Specjał francuskiej kuchni można długo przechowywać w lodówce. Jeśli przygotuje się go więcej, pasteryzowanie w słoiczkach przedłuży mu datę ważności do dwóch miesięcy a tyndalizacja to już ho, ho i do sześciu bez potrzeby chłodzenia. Warto mieć zapasik na wypadek pojawienia się zapowiedzianych lub nie gości. Nikt marudzić i wybrzydzać nie będzie. Kroisz, wrzucasz do rondla i samo się robi, lubię ten sposób przygotowywania rzeczy. Tą samą metodą zrobi się mięso kury czy kaczki. Wytrawne lub półwytrawne wino w przepisie można pominąć. Ale jeśli się nie pomija, zyskuje się na smaku że ach! Alkohol wyparowuje w trakcie duszenia, bez obawy zatem o jazdę samochodem i o dzieci.
Przed użyciem, rilettes należy potrzymać kilkanaście minut w pokojowej temperaturze by było lepiej smarowne.
składniki:
– 600 g łopatki wieprzowej
– 300 g białego surowego boczku
– 15 g zwykłego smalcu
– 2 cebule
– 4 ząbki czosnku
– szklanka białego, wytrawnego lub półwytrawnego wina lub wody
– płaska łyżeczka soli, 1/2 łyżeczki cukru, 3 kulki ziela angielskiego, 3 ziarenka pieprzu, trzy goździki, 3 ziarenka jałowca, pół łyżeczki tymianku, kilka igieł rozmarynu
Mięso i boczek pokroić w grubą kostkę. Przełożyć do rondla, dodać smalec, pokrojone na połówki cebule, smalec i całe, obrane ząbki czosnku.

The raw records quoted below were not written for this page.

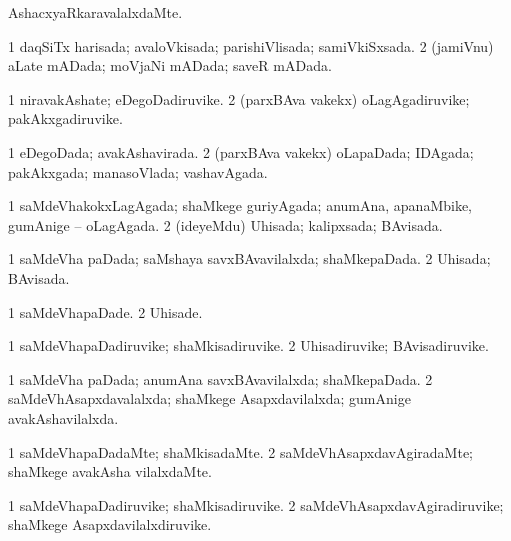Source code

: \bentry
{} 
\gl{\kirxvi}
\expl{}
\bmng
AshacxyaRkaravalalxdaMte. 
\emng
\eentry

\bentry
{} 
\gl{\gu}
\expl{}
\bmng
\bnum
\num{1} daqSiTx harisada; avaloVkisada; parishiVlisada; samiVkiSxsada. 
\num{2} (jamiVnu) aLate mADada; moVjaNi mADada; saveR mADada. 
\enum
\emng
\eentry

\bentry
{} 
\gl{\nA}
\expl{}
\bmng
\bnum
\num{1} niravakAshate; eDegoDadiruvike. 
\num{2} (parxBAva \mo vakekx) oLagAgadiruvike; pakAkxgadiruvike. 
\enum
\emng
\eentry

\bentry
{} 
\gl{\gu}
\expl{}
\bmng
\bnum
\num{1} eDegoDada; avakAshavirada. 
\num{2} (parxBAva \mo vakekx) oLapaDada; IDAgada; pakAkxgada; manasoVlada; vashavAgada. 
\enum
\emng
\eentry

\bentry
{} 
\gl{\gu}
\expl{}
\bmng
\bnum
\num{1} saMdeVhakokxLagAgada; shaMkege guriyAgada; anumAna, apanaMbike, gumAnige -- oLagAgada. 
\num{2} (ideyeMdu) Uhisada; kalipxsada; BAvisada. 
\enum
\emng
\eentry

\bentry
{} 
\gl{\gu}
\expl{}
\bmng
\bnum
\num{1} saMdeVha paDada; saMshaya savxBAvavilalxda; shaMkepaDada. 
\num{2} Uhisada; BAvisada. 
\enum
\emng
\eentry

\bentry
{} 
\gl{\kirxvi}
\bmng
\bnum
\num{1} saMdeVhapaDade. 
\num{2} Uhisade. 
\enum
\emng
\eentry

\bentry
{} 
\gl{\nA}
\expl{}
\bmng
\bnum
\num{1} saMdeVhapaDadiruvike; shaMkisadiruvike. 
\num{2} Uhisadiruvike; BAvisadiruvike. 
\enum
\emng
\eentry

\bentry
{} 
\gl{\gu}
\expl{}
\bmng
\bnum
\num{1} saMdeVha paDada; anumAna savxBAvavilalxda; shaMkepaDada. 
\num{2} saMdeVhAsapxdavalalxda; shaMkege Asapxdavilalxda; gumAnige avakAshavilalxda. 
\enum
\emng
\eentry

\bentry
{} 
\gl{\kirxvi}
\bmng
\bnum
\num{1} saMdeVhapaDadaMte; shaMkisadaMte. 
\num{2} saMdeVhAsapxdavAgiradaMte; shaMkege avakAsha vilalxdaMte. 
\enum
\emng
\eentry

\bentry
{} 
\gl{\nA}
\expl{}
\bmng
\bnum
\num{1} saMdeVhapaDadiruvike; shaMkisadiruvike. 
\num{2} saMdeVhAsapxdavAgiradiruvike; shaMkege Asapxdavilalxdiruvike. 
\enum
\emng
\eentry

Przyprawy zawinąć w gazę i zawiązać sznurkiem, można tez je włożyć do metalowej kulki od zaparzania herbaty. Chodzi o to, by łatwo było je wyjąć. Wszystko posypać solą i cukrem. Zalać wszystko wodą do przykrycia mięsa. Zagotować, zmniejszyć ogień i wszytko dusić pod przykryciem na najmniejszym ogniu ok. 2 godziny.
Usunąć przyprawy, zalać wszystko winem i gotować jeszcze ok. 1,5 do dwóch godzin, aż mięso będzie bardzo, bardzo miękkie. Gdyby płynu pozostawało dużo, trzeba go odparować bez przykrycia, az zostanie mięso i tłuszcz.
Mięso porozrywać widelcem na włókna, wymieszać z tłuszczem i przekładać do słoików. Przechowywać w lodówce.
Mówię Wam – niebo na talerzu 🙂
moje smaki 🙂
Oho, chyba muszę przygotować słoiczki 🙂
Mam jeszcze pytanie – czy biały surowy boczek, to słonina?
Nie, ma na sobie więcej mięsa i dużo tłuszczu, prawie jak słonina. Taki jak do zwijania w rolady np tu – http://niebonatalerzu.blogspot.com/2014/03/biay-boczek-pieczony-rozpywajacy-sie-w.html
Dzięki 🙂
Mmmm, ryjeta, trzeba zrobić. Ja w wolnowarze 🙂
Witam, zdaję sobie sprawę , że minęło sporo czasu od publikacji przepisu i zamieszczenia Pani komentarza. Mam cichą nadzieję, że mimo to ktoś odpisze;) Jak dostosować przepis, żeby użyć wolnowaru? Wypróbowała Pani tą opcję? Chodzi mi o ustawienie ‘low’ lub ‘high’ i czas gotowania. Pozdrawiam, Ewa
Niestety nie mam wolnowaru i doświadczeń z nim. Trzeba spróbować i doświadczalnie odkryć:) Dałabym na pierwszy rzut dłużej i “high”.
Must have koniecznie:)
Świetny pomysł,muszę to zrobić!
A co z cebulą i czosnkiem ? Wyrzucamy ?
Ja wyrzucam łupiny. Albo całość,jak rozleciana. Niektórzy wyrzucają całość.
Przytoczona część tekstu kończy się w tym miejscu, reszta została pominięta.